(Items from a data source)

_ _ _ _ _ _ _

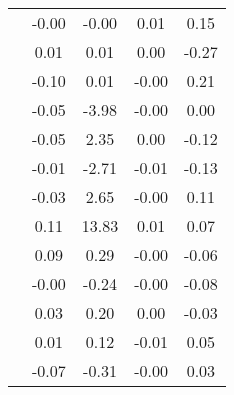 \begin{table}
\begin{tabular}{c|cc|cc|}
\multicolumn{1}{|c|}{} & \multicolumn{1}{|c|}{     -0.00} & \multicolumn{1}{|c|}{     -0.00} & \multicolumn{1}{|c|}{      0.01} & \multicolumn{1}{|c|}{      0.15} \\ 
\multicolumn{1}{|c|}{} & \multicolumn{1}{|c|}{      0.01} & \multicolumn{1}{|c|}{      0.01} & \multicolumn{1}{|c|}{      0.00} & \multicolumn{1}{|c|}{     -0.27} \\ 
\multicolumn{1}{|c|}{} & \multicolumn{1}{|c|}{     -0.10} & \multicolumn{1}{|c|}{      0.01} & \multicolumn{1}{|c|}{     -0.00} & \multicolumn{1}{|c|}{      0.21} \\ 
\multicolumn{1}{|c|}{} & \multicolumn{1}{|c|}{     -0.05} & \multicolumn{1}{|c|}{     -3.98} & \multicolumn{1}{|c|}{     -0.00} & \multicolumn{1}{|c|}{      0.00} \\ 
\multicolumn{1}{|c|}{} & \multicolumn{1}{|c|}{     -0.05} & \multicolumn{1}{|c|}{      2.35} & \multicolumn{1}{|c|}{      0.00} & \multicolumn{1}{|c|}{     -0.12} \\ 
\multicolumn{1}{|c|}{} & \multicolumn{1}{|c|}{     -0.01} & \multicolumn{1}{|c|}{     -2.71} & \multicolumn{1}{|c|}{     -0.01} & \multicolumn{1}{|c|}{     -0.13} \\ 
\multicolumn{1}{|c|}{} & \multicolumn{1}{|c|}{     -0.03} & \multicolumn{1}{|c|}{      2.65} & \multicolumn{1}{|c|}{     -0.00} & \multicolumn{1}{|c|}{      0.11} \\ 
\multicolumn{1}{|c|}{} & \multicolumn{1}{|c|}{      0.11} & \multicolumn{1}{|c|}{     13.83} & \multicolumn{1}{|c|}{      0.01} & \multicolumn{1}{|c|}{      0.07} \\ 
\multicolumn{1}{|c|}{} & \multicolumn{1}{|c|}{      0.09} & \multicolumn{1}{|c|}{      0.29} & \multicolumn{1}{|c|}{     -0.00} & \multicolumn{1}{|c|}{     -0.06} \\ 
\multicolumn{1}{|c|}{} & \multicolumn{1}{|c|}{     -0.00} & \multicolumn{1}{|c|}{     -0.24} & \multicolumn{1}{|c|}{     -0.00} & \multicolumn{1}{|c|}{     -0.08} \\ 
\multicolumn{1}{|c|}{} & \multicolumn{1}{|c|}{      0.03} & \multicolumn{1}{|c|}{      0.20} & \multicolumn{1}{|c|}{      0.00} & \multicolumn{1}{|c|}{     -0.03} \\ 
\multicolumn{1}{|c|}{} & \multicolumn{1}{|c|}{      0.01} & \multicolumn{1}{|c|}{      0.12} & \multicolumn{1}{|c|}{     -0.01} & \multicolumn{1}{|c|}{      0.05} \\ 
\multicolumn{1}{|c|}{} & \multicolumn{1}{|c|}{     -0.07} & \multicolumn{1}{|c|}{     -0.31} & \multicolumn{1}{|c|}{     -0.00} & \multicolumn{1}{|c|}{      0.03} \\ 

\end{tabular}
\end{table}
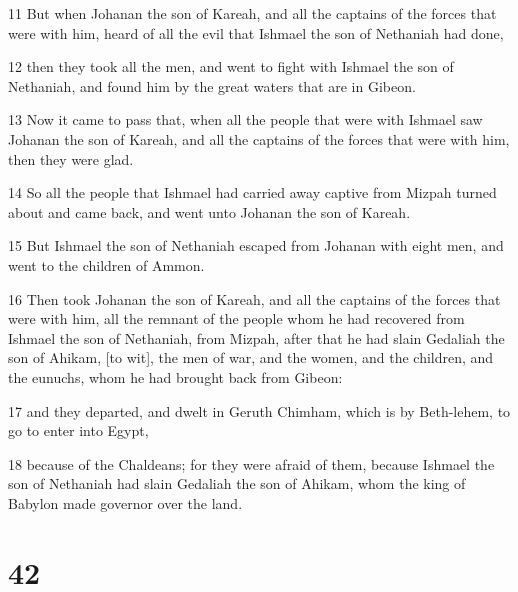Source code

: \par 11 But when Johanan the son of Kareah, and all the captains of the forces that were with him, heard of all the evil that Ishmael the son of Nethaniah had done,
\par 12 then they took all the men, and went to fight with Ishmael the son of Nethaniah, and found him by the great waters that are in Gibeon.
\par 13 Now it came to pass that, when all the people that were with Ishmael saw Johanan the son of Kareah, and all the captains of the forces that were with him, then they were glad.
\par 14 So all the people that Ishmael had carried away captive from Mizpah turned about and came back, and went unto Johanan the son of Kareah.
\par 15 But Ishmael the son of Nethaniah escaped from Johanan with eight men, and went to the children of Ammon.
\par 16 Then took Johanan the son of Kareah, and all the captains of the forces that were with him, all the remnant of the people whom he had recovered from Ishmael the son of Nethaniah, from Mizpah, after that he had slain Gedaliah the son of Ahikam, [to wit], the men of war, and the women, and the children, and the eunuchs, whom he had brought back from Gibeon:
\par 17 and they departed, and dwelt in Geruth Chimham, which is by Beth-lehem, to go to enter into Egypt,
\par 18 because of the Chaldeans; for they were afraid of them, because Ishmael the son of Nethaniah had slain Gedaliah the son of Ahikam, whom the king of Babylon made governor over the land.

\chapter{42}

_ _ _ _ _ _ _

What is being asked: Copy exactly, and only, the lines from the line that contains "son of Kareah." through the end of the data above.

Response to the task:
\par 14 So all the people that Ishmael had carried away captive from Mizpah turned about and came back, and went unto Johanan the son of Kareah.
\par 15 But Ishmael the son of Nethaniah escaped from Johanan with eight men, and went to the children of Ammon.
\par 16 Then took Johanan the son of Kareah, and all the captains of the forces that were with him, all the remnant of the people whom he had recovered from Ishmael the son of Nethaniah, from Mizpah, after that he had slain Gedaliah the son of Ahikam, [to wit], the men of war, and the women, and the children, and the eunuchs, whom he had brought back from Gibeon:
\par 17 and they departed, and dwelt in Geruth Chimham, which is by Beth-lehem, to go to enter into Egypt,
\par 18 because of the Chaldeans; for they were afraid of them, because Ishmael the son of Nethaniah had slain Gedaliah the son of Ahikam, whom the king of Babylon made governor over the land.

\chapter{42}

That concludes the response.